Okay, so here’s how it goes. Two weeks in advance you log-on to the Trois Mec website (spaces or ‘tickets’ for the following two weeks are released every other Friday at 8am), you register, you then have 15 minutes to complete your ticket purchase.
Ticket price varies, but the five-course set dinner menu tends to come in north of the $75 mark, and includes service charge and tax, but is exclusive of all drinks, coffee and tea, except water. There are two seatings per night (with optional $45 wine pairing), and two hours is allotted per table, so latecomers are severely frowned upon as the whole of service is thrown out of kilter. Got that?
Since the advent of Ferran Adria’s Tickets in Barcelona and Grant Achatz’s popular Next in Chicago, it appears that, like it or not, restaurant ticketing systems are here to stay. Lucky then, that at Trois Mec, it’s worth it.
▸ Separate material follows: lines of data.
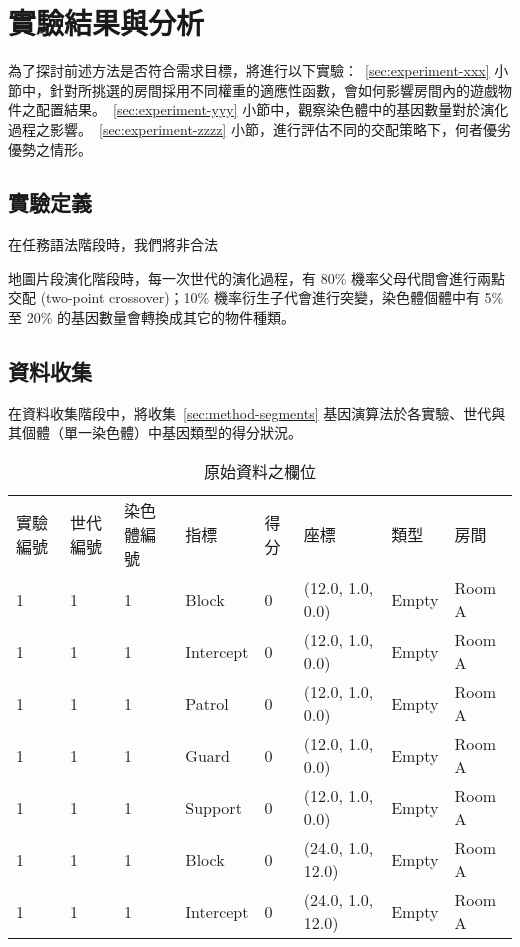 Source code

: \renewcommand\thetable{\arabic{chapter}-\arabic{table}}
\chapter{實驗結果與分析}
\label{cha:experiment}

為了探討前述方法是否符合需求目標，將進行以下實驗：~\ref{sec:experiment-xxx} 小節中，針對所挑選的房間採用不同權重的適應性函數，會如何影響房間內的遊戲物件之配置結果。~\ref{sec:experiment-yyy} 小節中，觀察染色體中的基因數量對於演化過程之影響。~\ref{sec:experiment-zzzz} 小節，進行評估不同的交配策略下，何者優劣優勢之情形。

\section{實驗定義}
\label{sec:experiment-definition}

在任務語法階段時，我們將非合法

地圖片段演化階段時，每一次世代的演化過程，有 80\% 機率父母代間會進行兩點交配 (two-point crossover)；10\% 機率衍生子代會進行突變，染色體個體中有 5\% 至 20\% 的基因數量會轉換成其它的物件種類。

\section{資料收集}
\label{sec:experiment-datacollection}

在資料收集階段中，將收集~\ref{sec:method-segments} 基因演算法於各實驗、世代與其個體（單一染色體）中基因類型的得分狀況。

\begin{table}[h]
  \centering
  \caption{原始資料之欄位}
  \label{tbl:structure-of-rawdata}
  \bigskip
  \begin{tabular}{| l | l | l | l | l | l | l | l |}
    \hline
    實驗編號 & 世代編號 & 染色體編號 & 指標 & 得分 & 座標 & 類型 & 房間 \\
    1 & 1 & 1 & Block     & 0 & (12.0, 1.0, 0.0)  & Empty & Room A \\
    1 & 1 & 1 & Intercept & 0 & (12.0, 1.0, 0.0)  & Empty & Room A \\
    1 & 1 & 1 & Patrol    & 0 & (12.0, 1.0, 0.0)  & Empty & Room A \\
    1 & 1 & 1 & Guard     & 0 & (12.0, 1.0, 0.0)  & Empty & Room A \\
    1 & 1 & 1 & Support   & 0 & (12.0, 1.0, 0.0)  & Empty & Room A \\
    1 & 1 & 1 & Block     & 0 & (24.0, 1.0, 12.0) & Empty & Room A \\
    1 & 1 & 1 & Intercept & 0 & (24.0, 1.0, 12.0) & Empty & Room A \\
    \hline
  \end{tabular}
\end{table}

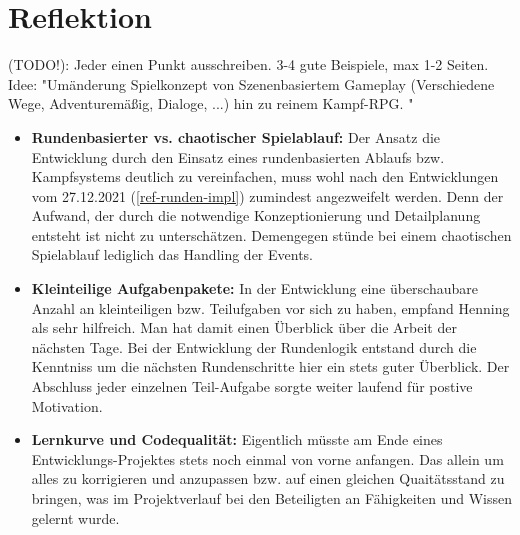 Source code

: 
\section{Reflektion}

(TODO!): Jeder einen Punkt ausschreiben. 3-4 gute Beispiele, max 1-2 Seiten. Idee: "Umänderung Spielkonzept von Szenenbasiertem Gameplay (Verschiedene Wege, Adventuremäßig, Dialoge, ...) hin zu reinem Kampf-RPG. "

\begin{itemize}

    \item \textbf{Rundenbasierter vs. chaotischer Spielablauf:} Der Ansatz die Entwicklung durch den Einsatz eines rundenbasierten Ablaufs bzw. Kampfsystems deutlich zu vereinfachen, muss wohl nach den Entwicklungen vom 27.12.2021 (\ref{ref-runden-impl}) zumindest angezweifelt werden. Denn der Aufwand, der durch die notwendige Konzeptionierung und Detailplanung entsteht ist nicht zu unterschätzen. Demengegen stünde bei einem chaotischen Spielablauf lediglich das Handling der Events. 

    \item \textbf{Kleinteilige Aufgabenpakete:} In der Entwicklung eine überschaubare Anzahl an kleinteiligen bzw. Teilufgaben vor sich zu haben, empfand Henning als sehr hilfreich. Man hat damit einen Überblick über die Arbeit der nächsten Tage. Bei der Entwicklung der Rundenlogik entstand durch die Kenntniss um die nächsten Rundenschritte hier ein stets guter Überblick. Der Abschluss jeder einzelnen Teil-Aufgabe sorgte weiter laufend für postive Motivation.

    \item \textbf{Lernkurve und Codequalität:} Eigentlich müsste am Ende eines Entwicklungs-Projektes stets noch einmal von vorne anfangen. Das allein um alles zu korrigieren und anzupassen bzw. auf einen gleichen Quaitätsstand zu bringen, was im Projektverlauf bei den Beteiligten an Fähigkeiten und Wissen gelernt wurde.
    

\end{itemize}

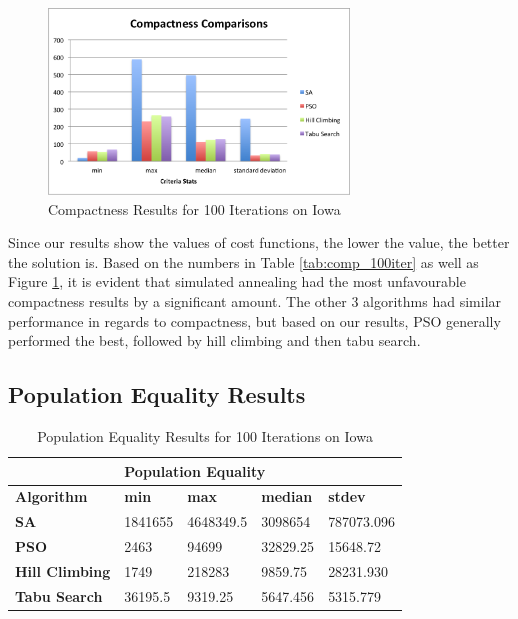 \documentclass[journal]{IEEEtran}
\begin{document}
\begin{figure}[h!]
    \includegraphics[width=8cm]{images/compactness_graph.png}
    \centering
    \caption{Compactness Results for 100 Iterations on Iowa}
    \label{fig:compactness_results}
\end{figure}

Since our results show the values of cost functions, the lower the value, the better the solution is. Based on the numbers in Table \ref{tab:comp_100iter} as well as Figure \ref{fig:compactness_results}, it is evident that simulated annealing had the most unfavourable compactness results by a significant amount. The other 3 algorithms had similar performance in regards to compactness, but based on our results, PSO generally performed the best, followed by hill climbing and then tabu search. 

\subsection{Population Equality Results}

\begin{table}[!h]
\centering
\caption{Population Equality Results for 100 Iterations on Iowa}
\label{tab:pop_100iter}
\begin{tabular}{l|llll}
                       & \multicolumn{4}{l}{\textbf{Population Equality}}             \\ \hline
\textbf{Algorithm}     & \textbf{min} & \textbf{max} & \textbf{median} & \textbf{stdev} \\ \hline
\textbf{SA}            & 1841655      & 4648349.5    & 3098654         & 787073.096         \\
\textbf{PSO}           & 2463         & 94699        & 32829.25        & 15648.72           \\
\textbf{Hill Climbing} & 1749         & 218283       & 9859.75         & 28231.930        \\
\textbf{Tabu Search}   & 36195.5      & 9319.25         & 5647.456       & 5315.779     
\end{tabular}
\end{table}
\end{document}
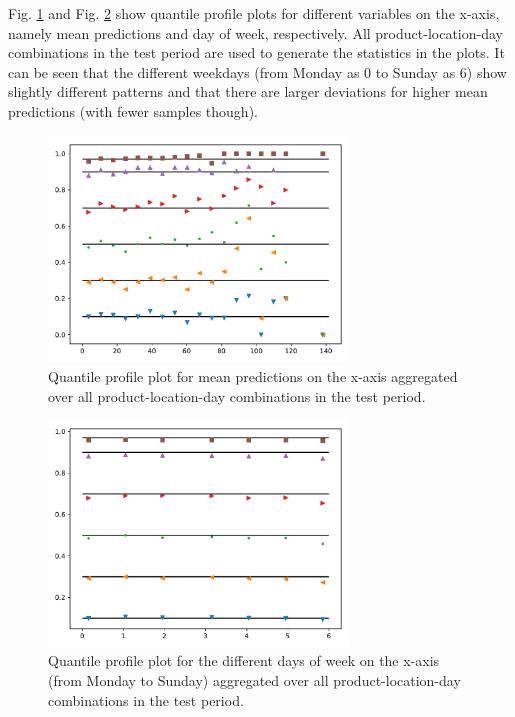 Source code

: \documentclass[BCOR=1mm, DIV=calc,10pt,
twoside=true,
twocolumn,
headings=normal]{scrartcl}
\newcommand{\fig}{Fig. }
\begin{document}
\fig \ref{fig:invquant_mean} and \fig \ref{fig:invquant_dayofweek} show quantile profile plots for different variables on the x-axis, namely mean predictions and day of week, respectively. All product-location-day combinations in the test period are used to generate the statistics in the plots. It can be seen that the different weekdays (from Monday as 0 to Sunday as 6) show slightly different patterns and that there are larger deviations for higher mean predictions (with fewer samples though).

\begin{figure}
\begin{center}
\includegraphics[width=8cm]{../figures/invquant_yhat_mean}
\caption{\label{fig:invquant_mean} Quantile profile plot for mean predictions on the x-axis aggregated over all product-location-day combinations in the test period.}
\end{center}
\end{figure}

\begin{figure}
\begin{center}
\includegraphics[width=8cm]{../figures/invquant_dayofweek}
\caption{\label{fig:invquant_dayofweek} Quantile profile plot for the different days of week on the x-axis (from Monday to Sunday) aggregated over all product-location-day combinations in the test period.}
\end{center}
\end{figure}
\end{document}
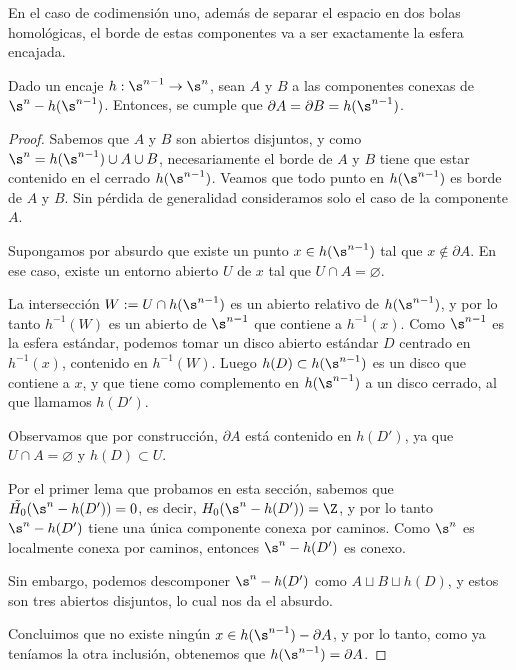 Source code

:     En el caso de codimensión uno, además de separar el espacio en dos bolas homológicas, el borde de estas componentes va a ser exactamente la esfera encajada.

    \begin{lema}
    Dado un encaje $h:\s^{n-1}\to\s^n$, sean $A$ y $B$ a las componentes conexas de $\s^{n}-h(\s^{n-1})$. Entonces, se cumple que $\partial A = \partial B = h(\s^{n-1})$.
    \end{lema}

    \begin{proof}
    Sabemos que $A$ y $B$ son abiertos disjuntos, y como $\s^n = h(\s^{n-1}) \cup A \cup B$, necesariamente el borde de $A$ y $B$ tiene que estar contenido en el cerrado $h(\s^{n-1})$. Veamos que todo punto en $h(\s^{n-1})$ es borde de $A$ y $B$. Sin pérdida de generalidad consideramos solo el caso de la componente $A$.

    Supongamos por absurdo que existe un punto $x\in h(\s^{n-1})$ tal que $x\not\in\partial A$. En ese caso, existe un entorno abierto $U$ de $x$ tal que $U\cap A=\varnothing$. 

    La intersección $W := U\cap h(\s^{n-1})$ es un abierto relativo de $h(\s^{n-1})$, y por lo tanto $h^{-1}(W)$ es un abierto de $\s^{n-1}$ que contiene a $h^{-1}(x)$. Como $\s^{n-1}$ es la esfera estándar, podemos tomar un disco abierto estándar $D$ centrado en $h^{-1}(x)$, contenido en $h^{-1}(W)$. Luego $h(D)\subset h(\s^{n-1})$ es un disco que contiene a $x$, y que tiene como complemento en $h(\s^{n-1})$ a un disco cerrado, al que llamamos $h(D')$.

    Observamos que por construcción, $\partial A$ está contenido en $h(D')$, ya que $U\cap A=\varnothing$ y $h(D)\subset U$.

    Por el primer lema que probamos en esta sección, sabemos que $\tilde{H_0}(\s^n - h(D'))=0$, es decir, $H_0(\s^n - h(D'))=\Z$, y por lo tanto $\s^n - h(D')$ tiene una única componente conexa por caminos. Como $\s^n$ es localmente conexa por caminos, entonces $\s^n - h(D')$ es conexo.

    Sin embargo, podemos descomponer $\s^n - h(D')$ como $A\sqcup B\sqcup h(D)$, y estos son tres abiertos disjuntos, lo cual nos da el absurdo.
    
    Concluimos que no existe ningún $x\in h(\s^{n-1})-\partial A$, y por lo tanto, como ya teníamos la otra inclusión, obtenemos que $h(\s^{n-1})=\partial A$.
    
    \end{proof}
Behind the stoves of this 26-seater that has all LA agog, is the team that brought you super successes LudoBites and Animal – Ludovic Lefebvre, Jon Shook and Vinny Dotolo. The monthly changing menu plates a neat and seasonal array from spiced buckwheat popcorn and morels in ramp butter, to braised BBQ carrots with watercress, and rib cap beef with shallot broth, black walnut and clover spelt, but you’ll have to set your alarm on Friday for 7.55am to snag a ticket, err, seat.